RONALD M. SPANN, APPELLANT
v.
FRANCIS X. MCKENNA, COMMAND COUNSEL, UNITED STATES ARMY MATERIEL DEVELOPMENT AND READINESS COMMAND; GEN. JOHN R. DEANE, JR., FORMER COMMANDER, UNITED STATES ARMY MATERIEL DEVELOPMENT AND READINESS COMMAND; COL. PETER B. KENYON, FORMER COMMANDING OFFICER, PACATINNY ARSENAL; CLIFFORD ALEXANDER, JR., SECRETARY OF THE ARMY; UNITED STATES OF AMERICA; LT. GEN. GEORGE SAMMET, JR., FORMER DARCOM COMMANDING OFFICER; GEN. JOHN R. GUTHRIE, DARCOM COMMANDING OFFICER; MAJOR GENERAL BENNET L. LEWIS, COMMANDING OFFICER, ARRADCOM; APPELLEES .



APPEAL FROM THE UNITED STATES DISTRICT COURT FOR THE DISTRICT OF NEW JERSEY (D.C. Civ. No. 78-0091)

Before Seitz, Chief Judge, and Adams and Weis, Circuit Judges.

Author: Seitz

Opinion OF THE COURT

The appellant, Ronald M. Spann, is a civilian employee of the Department of the Army. In this lawsuit, he challenges a personnel action as unlawful under the Army's civilian personnel regulations.

Spann has been employed since 1969 at the Army's Picatinny Arsenal, which is located in Dover, New Jersey. The Arsenal is under the command of the U.S. Army Materiel Development and Readiness Command (DARCOM). Spann began at the Arsenal as a chemical engineer. In January 1974, after graduating from law school and gaining admission to the New Jersey bar, he was appointed as a patent advisor, a position in the legal office of the Arsenal which involves technical work on patent matters. Thereafter, he sought appointment as an attorney advisor in the same office. That position carries the same grade and salary level as patent advisor but would allow him to do legal work on patent matters.
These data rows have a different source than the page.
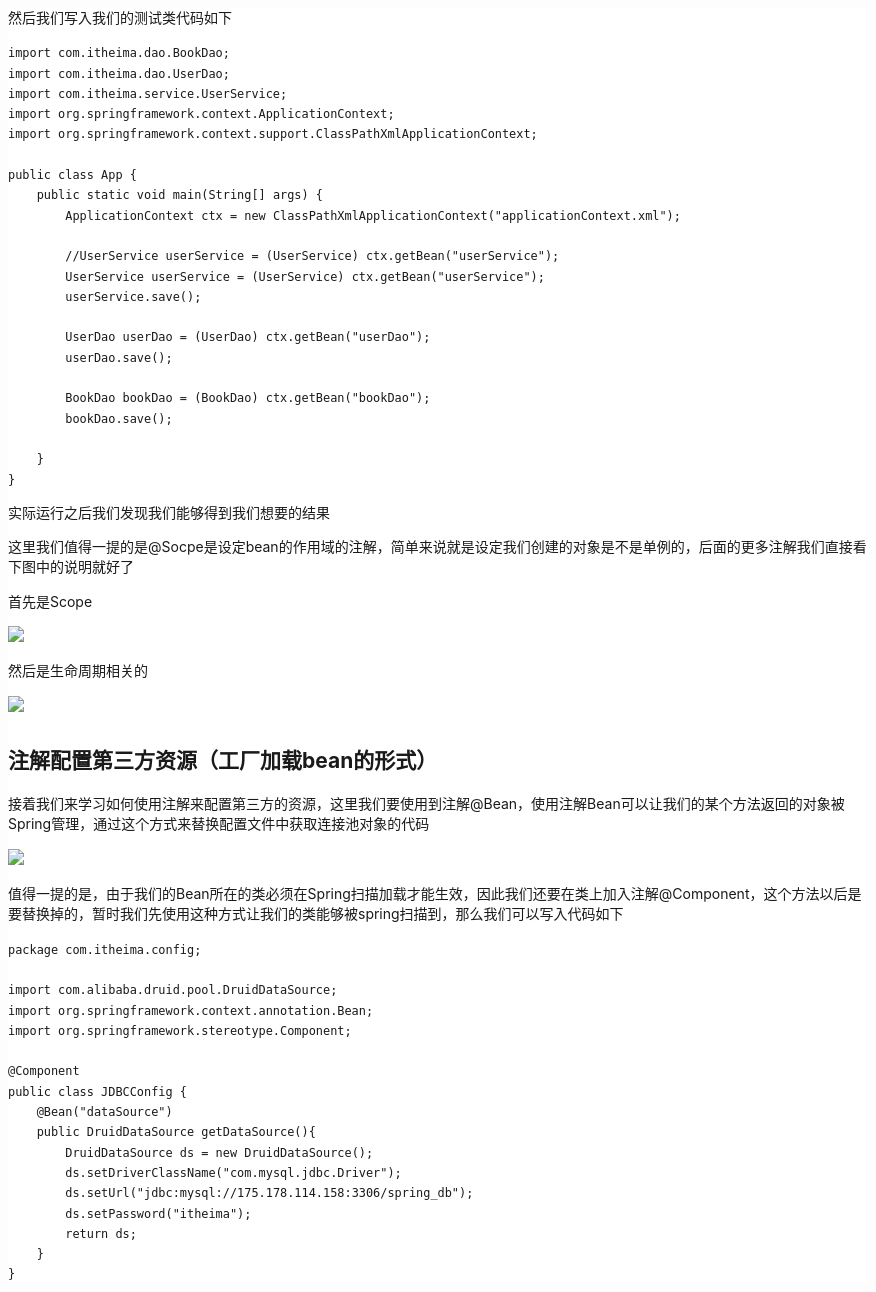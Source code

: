 然后我们写入我们的测试类代码如下

```
import com.itheima.dao.BookDao;
import com.itheima.dao.UserDao;
import com.itheima.service.UserService;
import org.springframework.context.ApplicationContext;
import org.springframework.context.support.ClassPathXmlApplicationContext;

public class App {
    public static void main(String[] args) {
        ApplicationContext ctx = new ClassPathXmlApplicationContext("applicationContext.xml");

        //UserService userService = (UserService) ctx.getBean("userService");
        UserService userService = (UserService) ctx.getBean("userService");
        userService.save();

        UserDao userDao = (UserDao) ctx.getBean("userDao");
        userDao.save();

        BookDao bookDao = (BookDao) ctx.getBean("bookDao");
        bookDao.save();

    }
}

```

实际运行之后我们发现我们能够得到我们想要的结果

这里我们值得一提的是@Socpe是设定bean的作用域的注解，简单来说就是设定我们创建的对象是不是单例的，后面的更多注解我们直接看下图中的说明就好了

首先是Scope

![](https://rolin-typora.oss-cn-guangzhou.aliyuncs.com/WEBRESOURCE056539c29db091acce13fe22f7b1d498.png)

然后是生命周期相关的

![](https://rolin-typora.oss-cn-guangzhou.aliyuncs.com/WEBRESOURCEab89592afe64929b555bc0ea9d38cc4e.png)

## 注解配置第三方资源（工厂加载bean的形式）

接着我们来学习如何使用注解来配置第三方的资源，这里我们要使用到注解@Bean，使用注解Bean可以让我们的某个方法返回的对象被Spring管理，通过这个方式来替换配置文件中获取连接池对象的代码

![](https://rolin-typora.oss-cn-guangzhou.aliyuncs.com/WEBRESOURCE59b86bc560d196e714f2eba7372e402c.png)

值得一提的是，由于我们的Bean所在的类必须在Spring扫描加载才能生效，因此我们还要在类上加入注解@Component，这个方法以后是要替换掉的，暂时我们先使用这种方式让我们的类能够被spring扫描到，那么我们可以写入代码如下

```
package com.itheima.config;

import com.alibaba.druid.pool.DruidDataSource;
import org.springframework.context.annotation.Bean;
import org.springframework.stereotype.Component;

@Component
public class JDBCConfig {
    @Bean("dataSource")
    public DruidDataSource getDataSource(){
        DruidDataSource ds = new DruidDataSource();
        ds.setDriverClassName("com.mysql.jdbc.Driver");
        ds.setUrl("jdbc:mysql://175.178.114.158:3306/spring_db");
        ds.setPassword("itheima");
        return ds;
    }
}
```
However, Spann has continually failed to obtain the consent of DARCOM's Command Counsel, Francis X. McKenna, whose approval usually is necessary for appointment to attorney positions within DARCOM.

Spann's opportunity seemed to have arrived in the spring of 1976. On April 12, McKenna sent a memorandum to each of the chief counsels under DARCOM's command revising some of his procedures. He advised them: "This action will permit you to transfer your attorneys and patent advisors from one job sheet (position) to another, at the same grade level, without my prior approval." (emphasis in original). The Chief Counsel at Picatinny, John J. Crawley, construed this statement as authority to transfer personnel between the positions of attorney advisor and patent advisor without McKenna's approval. With this authority, he appointed Spann as attorney advisor, effective June 13, 1976. Spann received documentation of the appointment on a Civil Service Standard Form 50. This form provides the basic documentation for most federal personnel actions. See Federal Personnel Manual 296-5-2 (1969).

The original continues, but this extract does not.